Injector Design Plays an Important Role In Maximisation of CO2 Trapping in Geological Formations

Abstract

Storing CO2 in geological formations is gaining greater importance as various companies start transitioning towards a carbon neutral future. CO2 storage in depleted hydrocarbon reservoirs and saline aquifers is considered an effective and secure option to reduce atmospheric CO2. Once underground, four different mechanisms keep the supercritical CO2 securely stored. The mechanisms, in increasing order of storage security are, 1. Structural/stratigraphic trapping, 2. Residual trapping, 3. Solubility trapping, and 4. Mineral trapping. Optimization of injector design to increase the amount of CO2 trapped in one of the more secure mechanisms is desirable. Structural trapping is the most dominant and least secure trapping mechanism for CO2 storage.
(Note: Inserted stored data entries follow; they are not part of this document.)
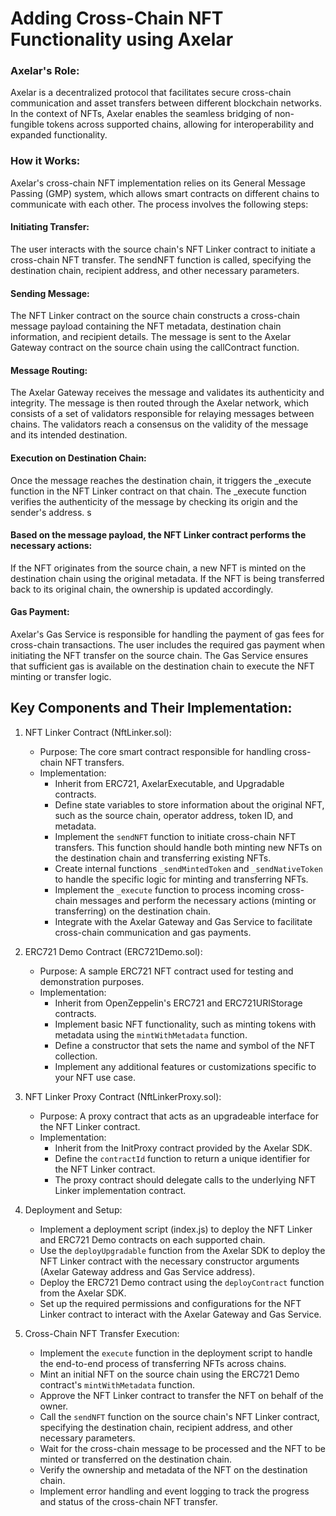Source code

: # Adding Cross-Chain NFT Functionality using Axelar

### Axelar's Role:
Axelar is a decentralized protocol that facilitates secure cross-chain communication and asset transfers between different blockchain networks. In the context of NFTs, Axelar enables the seamless bridging of non-fungible tokens across supported chains, allowing for interoperability and expanded functionality.

### How it Works:
Axelar's cross-chain NFT implementation relies on its General Message Passing (GMP) system, which allows smart contracts on different chains to communicate with each other. The process involves the following steps:

#### Initiating Transfer:

The user interacts with the source chain's NFT Linker contract to initiate a cross-chain NFT transfer.
The sendNFT function is called, specifying the destination chain, recipient address, and other necessary parameters.

#### Sending Message:
The NFT Linker contract on the source chain constructs a cross-chain message payload containing the NFT metadata, destination chain information, and recipient details.
The message is sent to the Axelar Gateway contract on the source chain using the callContract function.

#### Message Routing:
The Axelar Gateway receives the message and validates its authenticity and integrity.
The message is then routed through the Axelar network, which consists of a set of validators responsible for relaying messages between chains.
The validators reach a consensus on the validity of the message and its intended destination.

#### Execution on Destination Chain:
Once the message reaches the destination chain, it triggers the _execute function in the NFT Linker contract on that chain.
The _execute function verifies the authenticity of the message by checking its origin and the sender's address.
s
#### Based on the message payload, the NFT Linker contract performs the necessary actions:
If the NFT originates from the source chain, a new NFT is minted on the destination chain using the original metadata.
If the NFT is being transferred back to its original chain, the ownership is updated accordingly.

#### Gas Payment:
Axelar's Gas Service is responsible for handling the payment of gas fees for cross-chain transactions.
The user includes the required gas payment when initiating the NFT transfer on the source chain.
The Gas Service ensures that sufficient gas is available on the destination chain to execute the NFT minting or transfer logic.

## Key Components and Their Implementation:

1. NFT Linker Contract (NftLinker.sol):
   - Purpose: The core smart contract responsible for handling cross-chain NFT transfers.
   - Implementation:
     - Inherit from ERC721, AxelarExecutable, and Upgradable contracts.
     - Define state variables to store information about the original NFT, such as the source chain, operator address, token ID, and metadata.
     - Implement the `sendNFT` function to initiate cross-chain NFT transfers. This function should handle both minting new NFTs on the destination chain and transferring existing NFTs.
     - Create internal functions `_sendMintedToken` and `_sendNativeToken` to handle the specific logic for minting and transferring NFTs.
     - Implement the `_execute` function to process incoming cross-chain messages and perform the necessary actions (minting or transferring) on the destination chain.
     - Integrate with the Axelar Gateway and Gas Service to facilitate cross-chain communication and gas payments.

2. ERC721 Demo Contract (ERC721Demo.sol):
   - Purpose: A sample ERC721 NFT contract used for testing and demonstration purposes.
   - Implementation:
     - Inherit from OpenZeppelin's ERC721 and ERC721URIStorage contracts.
     - Implement basic NFT functionality, such as minting tokens with metadata using the `mintWithMetadata` function.
     - Define a constructor that sets the name and symbol of the NFT collection.
     - Implement any additional features or customizations specific to your NFT use case.

3. NFT Linker Proxy Contract (NftLinkerProxy.sol):
   - Purpose: A proxy contract that acts as an upgradeable interface for the NFT Linker contract.
   - Implementation:
     - Inherit from the InitProxy contract provided by the Axelar SDK.
     - Define the `contractId` function to return a unique identifier for the NFT Linker contract.
     - The proxy contract should delegate calls to the underlying NFT Linker implementation contract.

4. Deployment and Setup:
   - Implement a deployment script (index.js) to deploy the NFT Linker and ERC721 Demo contracts on each supported chain.
   - Use the `deployUpgradable` function from the Axelar SDK to deploy the NFT Linker contract with the necessary constructor arguments (Axelar Gateway address and Gas Service address).
   - Deploy the ERC721 Demo contract using the `deployContract` function from the Axelar SDK.
   - Set up the required permissions and configurations for the NFT Linker contract to interact with the Axelar Gateway and Gas Service.

5. Cross-Chain NFT Transfer Execution:
   - Implement the `execute` function in the deployment script to handle the end-to-end process of transferring NFTs across chains.
   - Mint an initial NFT on the source chain using the ERC721 Demo contract's `mintWithMetadata` function.
   - Approve the NFT Linker contract to transfer the NFT on behalf of the owner.
   - Call the `sendNFT` function on the source chain's NFT Linker contract, specifying the destination chain, recipient address, and other necessary parameters.
   - Wait for the cross-chain message to be processed and the NFT to be minted or transferred on the destination chain.
   - Verify the ownership and metadata of the NFT on the destination chain.
   - Implement error handling and event logging to track the progress and status of the cross-chain NFT transfer.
Any opportunity to move structurally trapped CO2 into one of the other trapping mechanisms is preferable from the standpoint of storage security. Mechanistic models are used to study ways to improve amount of CO2 trapped by certain mechanisms. Residual trapping is affected by several factors including path traveled from perforation to the top of the structure. Similarly, solubility trapping is influenced by several factors including the amount of contact CO2 has with water. Injected CO2, due to buoyancy, rapidly rises to the top of the structure. There is potential to increase residual trapping and solubility trapping by optimizing the injector design to increase volume of reservoir contacted by CO2. Mechanistic modeling study shows that residual trapped and solubility trapped CO2 volume can be increased by optimizing injector design. There is up to 50% improvement observed in both trapping mechanisms depending on the reservoir characteristics and injector design. Interestingly, lower permeability reservoirs are more sensitive to injector design compared to higher permeability reservoirs. Of the injector designs studied, horizontal injectors placed at the bottom of the structure show the most improvement in both residual and solubility trapping mechanisms. Pressure of the reservoir also influences trapping mechanisms. At higher reservoir pressures, density difference between CO2 and water is smaller. This affects how CO2 plume migrates in the reservoir.